▼
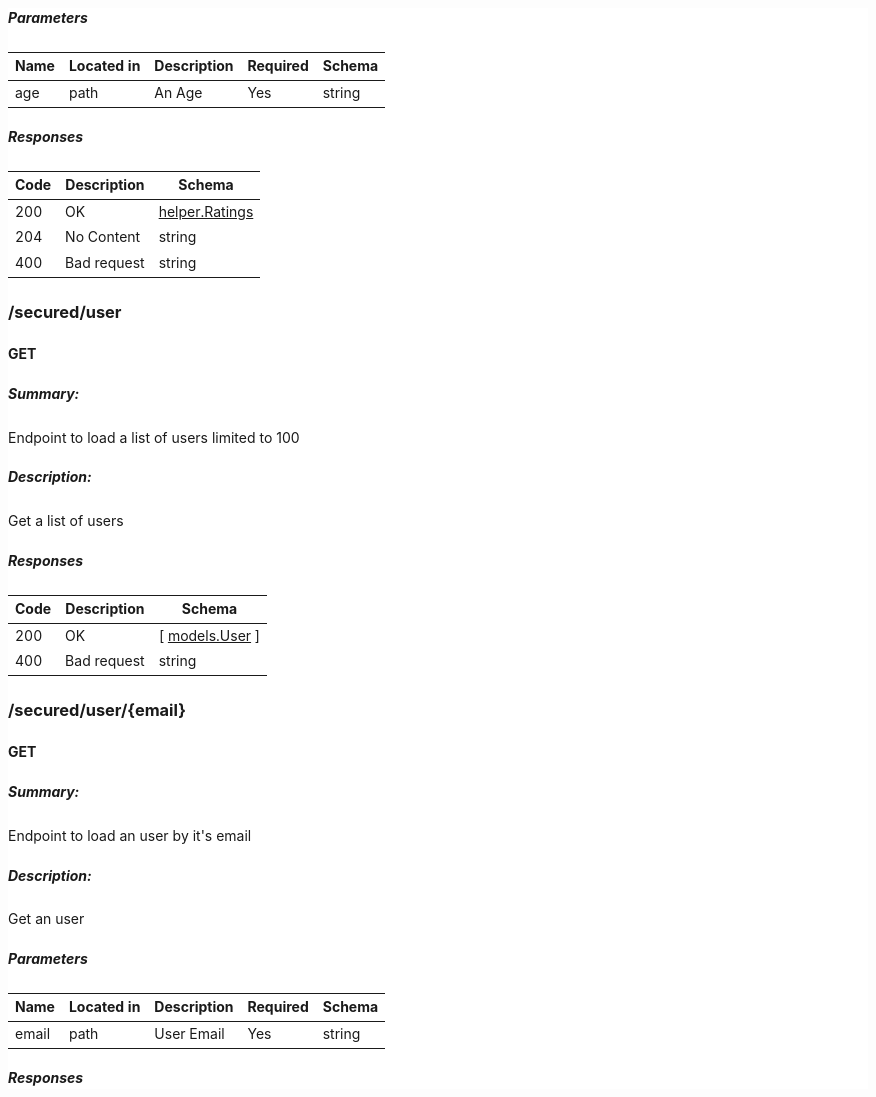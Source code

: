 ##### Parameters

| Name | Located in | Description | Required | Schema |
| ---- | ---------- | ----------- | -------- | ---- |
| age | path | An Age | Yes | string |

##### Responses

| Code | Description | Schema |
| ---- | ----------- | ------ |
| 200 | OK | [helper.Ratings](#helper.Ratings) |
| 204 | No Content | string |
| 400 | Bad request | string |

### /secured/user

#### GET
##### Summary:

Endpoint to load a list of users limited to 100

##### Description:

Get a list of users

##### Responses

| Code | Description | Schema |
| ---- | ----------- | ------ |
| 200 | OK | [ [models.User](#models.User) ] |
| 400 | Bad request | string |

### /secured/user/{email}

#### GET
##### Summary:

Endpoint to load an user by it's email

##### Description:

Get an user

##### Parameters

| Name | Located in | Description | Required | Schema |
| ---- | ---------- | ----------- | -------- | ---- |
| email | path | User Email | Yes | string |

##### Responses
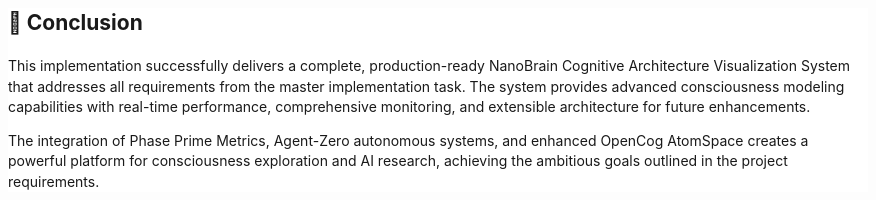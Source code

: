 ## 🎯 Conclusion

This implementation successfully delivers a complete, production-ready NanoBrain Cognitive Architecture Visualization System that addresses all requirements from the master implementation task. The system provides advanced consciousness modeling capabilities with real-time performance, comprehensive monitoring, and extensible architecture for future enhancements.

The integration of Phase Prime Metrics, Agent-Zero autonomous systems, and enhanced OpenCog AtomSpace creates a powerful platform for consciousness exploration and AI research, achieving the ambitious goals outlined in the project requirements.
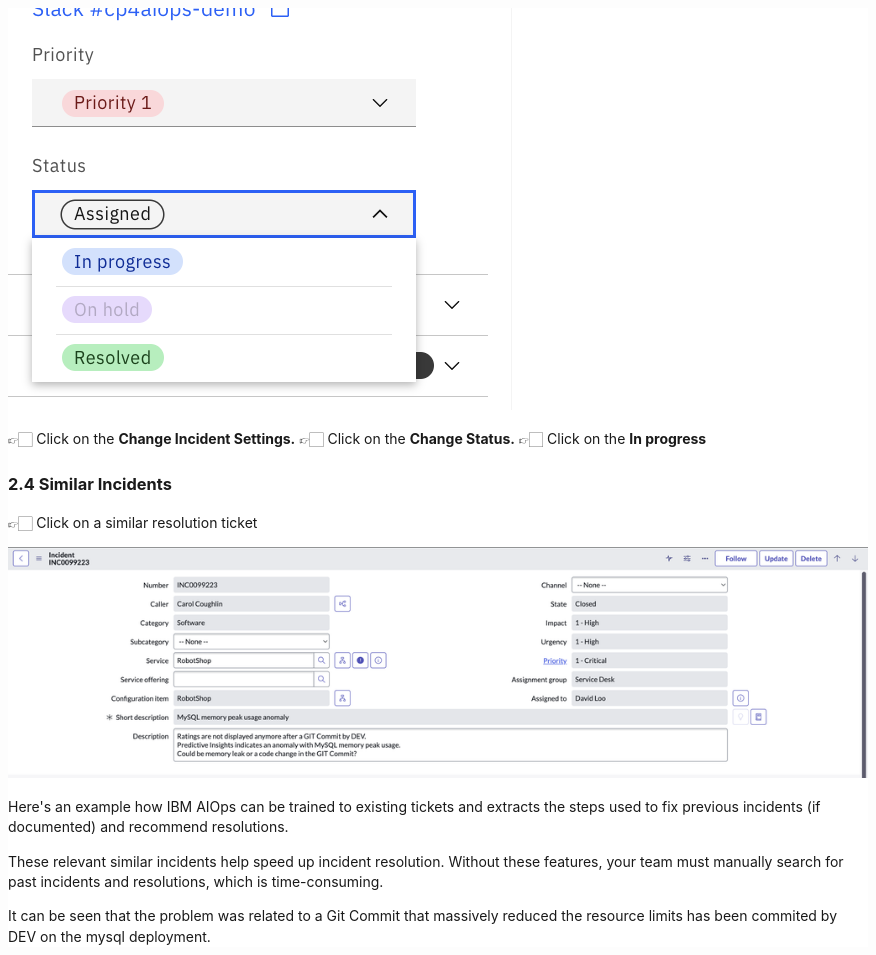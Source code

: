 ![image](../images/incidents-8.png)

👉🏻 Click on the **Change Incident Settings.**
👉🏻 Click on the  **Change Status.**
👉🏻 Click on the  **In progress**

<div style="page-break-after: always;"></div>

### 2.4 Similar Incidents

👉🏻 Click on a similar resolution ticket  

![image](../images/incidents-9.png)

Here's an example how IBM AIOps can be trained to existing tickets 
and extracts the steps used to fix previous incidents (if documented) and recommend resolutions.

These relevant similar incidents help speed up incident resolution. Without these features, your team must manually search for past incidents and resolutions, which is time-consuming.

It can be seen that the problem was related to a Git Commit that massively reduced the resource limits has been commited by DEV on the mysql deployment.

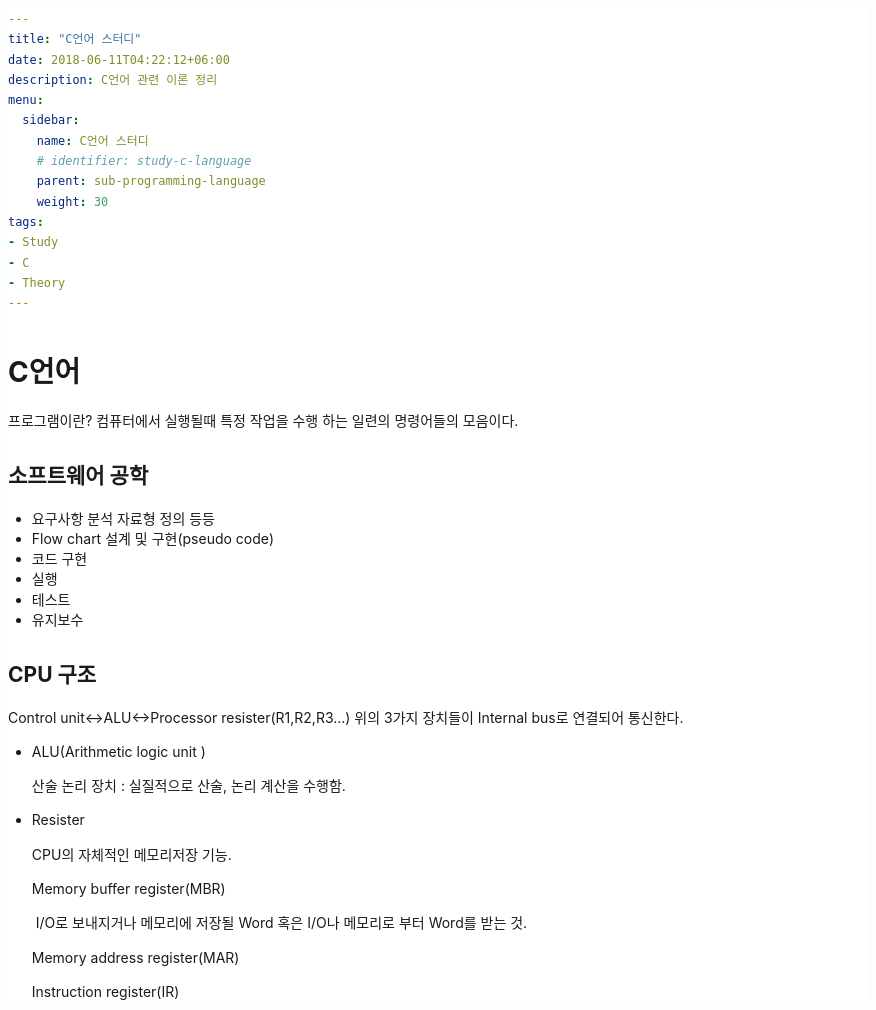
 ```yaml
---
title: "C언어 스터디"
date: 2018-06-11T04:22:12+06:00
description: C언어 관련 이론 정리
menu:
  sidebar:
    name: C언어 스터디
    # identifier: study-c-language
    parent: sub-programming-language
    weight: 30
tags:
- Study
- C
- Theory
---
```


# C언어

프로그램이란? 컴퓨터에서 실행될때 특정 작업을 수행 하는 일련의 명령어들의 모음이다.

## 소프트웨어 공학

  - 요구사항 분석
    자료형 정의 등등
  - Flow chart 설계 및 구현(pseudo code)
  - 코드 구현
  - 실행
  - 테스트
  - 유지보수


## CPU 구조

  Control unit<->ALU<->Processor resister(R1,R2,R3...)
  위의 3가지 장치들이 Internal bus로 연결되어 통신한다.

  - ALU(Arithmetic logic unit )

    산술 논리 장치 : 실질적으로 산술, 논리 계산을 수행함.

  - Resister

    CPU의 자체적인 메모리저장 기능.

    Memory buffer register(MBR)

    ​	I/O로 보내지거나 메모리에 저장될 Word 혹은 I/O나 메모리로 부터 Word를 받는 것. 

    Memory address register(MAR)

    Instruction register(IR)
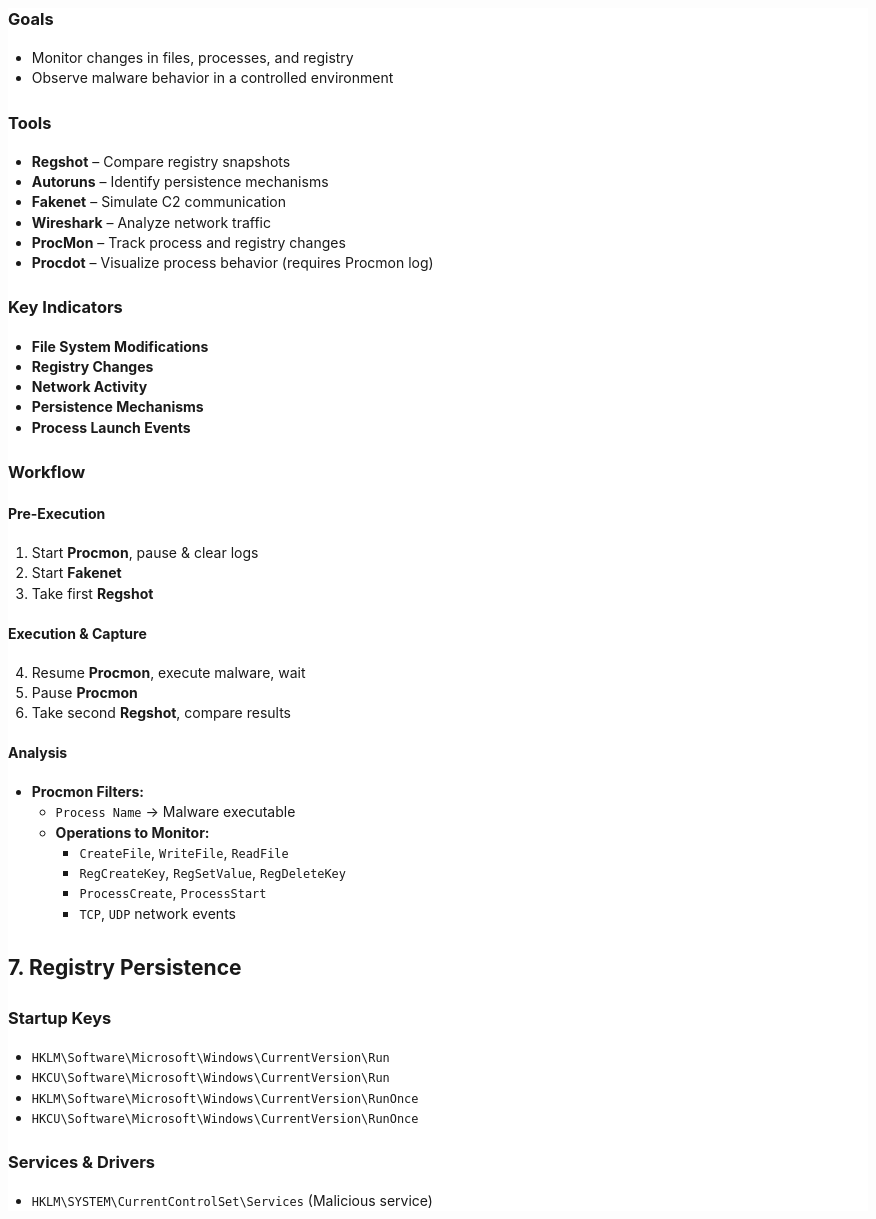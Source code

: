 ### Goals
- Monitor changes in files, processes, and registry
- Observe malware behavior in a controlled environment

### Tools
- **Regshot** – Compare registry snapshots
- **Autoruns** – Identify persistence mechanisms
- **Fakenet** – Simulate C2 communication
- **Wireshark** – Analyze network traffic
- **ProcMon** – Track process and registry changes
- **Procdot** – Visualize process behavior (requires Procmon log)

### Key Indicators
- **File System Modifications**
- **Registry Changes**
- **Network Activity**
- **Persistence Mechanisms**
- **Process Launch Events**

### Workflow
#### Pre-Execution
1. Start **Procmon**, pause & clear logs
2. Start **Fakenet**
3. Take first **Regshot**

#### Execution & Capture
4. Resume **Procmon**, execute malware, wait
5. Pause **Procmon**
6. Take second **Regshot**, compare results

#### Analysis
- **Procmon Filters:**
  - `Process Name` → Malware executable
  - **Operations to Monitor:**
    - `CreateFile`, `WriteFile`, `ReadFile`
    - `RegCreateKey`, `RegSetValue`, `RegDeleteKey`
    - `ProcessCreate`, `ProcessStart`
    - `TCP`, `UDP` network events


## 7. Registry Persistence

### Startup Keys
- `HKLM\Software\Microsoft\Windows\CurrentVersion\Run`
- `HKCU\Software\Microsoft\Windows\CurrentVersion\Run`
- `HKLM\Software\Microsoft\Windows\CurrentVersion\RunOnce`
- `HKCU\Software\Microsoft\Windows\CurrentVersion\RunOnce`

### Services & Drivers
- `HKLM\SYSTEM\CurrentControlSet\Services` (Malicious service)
▲
--- WHAT THE EXERCISE ASKS ---
Scan the records above and report every line with the string "list".

--- PROBLEM SOLUTION ---
Endpoint to load a list of users limited to 100
Get a list of users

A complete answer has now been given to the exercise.